## YOUR INSTRUCTIONS
Beginning at the line that includes "- [ ] Sun Shadows (cascaded shadow maps)", print each remaining line of the data word for word. Output nothing else.

Recorded data:
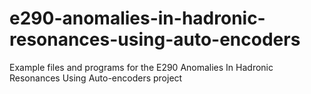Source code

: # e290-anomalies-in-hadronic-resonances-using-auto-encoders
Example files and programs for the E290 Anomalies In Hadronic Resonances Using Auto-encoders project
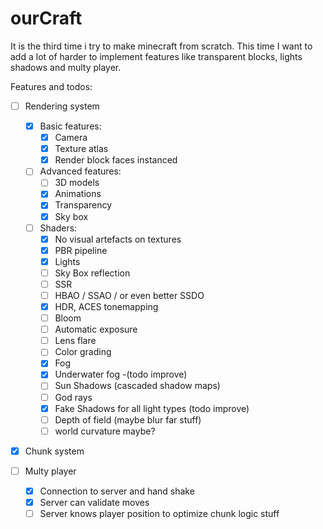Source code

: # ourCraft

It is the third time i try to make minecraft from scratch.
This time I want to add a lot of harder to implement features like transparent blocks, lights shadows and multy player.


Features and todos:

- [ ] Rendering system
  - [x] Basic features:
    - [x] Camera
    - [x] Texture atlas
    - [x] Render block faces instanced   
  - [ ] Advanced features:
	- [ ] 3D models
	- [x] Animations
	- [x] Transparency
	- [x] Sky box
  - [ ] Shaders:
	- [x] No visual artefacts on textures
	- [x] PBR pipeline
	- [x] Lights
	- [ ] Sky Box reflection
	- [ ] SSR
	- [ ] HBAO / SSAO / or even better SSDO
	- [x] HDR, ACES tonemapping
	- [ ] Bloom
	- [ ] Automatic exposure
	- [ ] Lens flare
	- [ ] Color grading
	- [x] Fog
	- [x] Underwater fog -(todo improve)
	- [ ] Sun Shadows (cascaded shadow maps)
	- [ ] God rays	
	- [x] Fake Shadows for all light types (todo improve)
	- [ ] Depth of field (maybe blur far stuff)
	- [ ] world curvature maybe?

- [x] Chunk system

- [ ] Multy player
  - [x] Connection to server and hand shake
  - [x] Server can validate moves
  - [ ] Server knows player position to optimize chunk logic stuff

## RESPONSE TO THIS EXERCISE
	- [ ] Sun Shadows (cascaded shadow maps)
	- [ ] God rays	
	- [x] Fake Shadows for all light types (todo improve)
	- [ ] Depth of field (maybe blur far stuff)
	- [ ] world curvature maybe?

- [x] Chunk system

- [ ] Multy player
  - [x] Connection to server and hand shake
  - [x] Server can validate moves
  - [ ] Server knows player position to optimize chunk logic stuff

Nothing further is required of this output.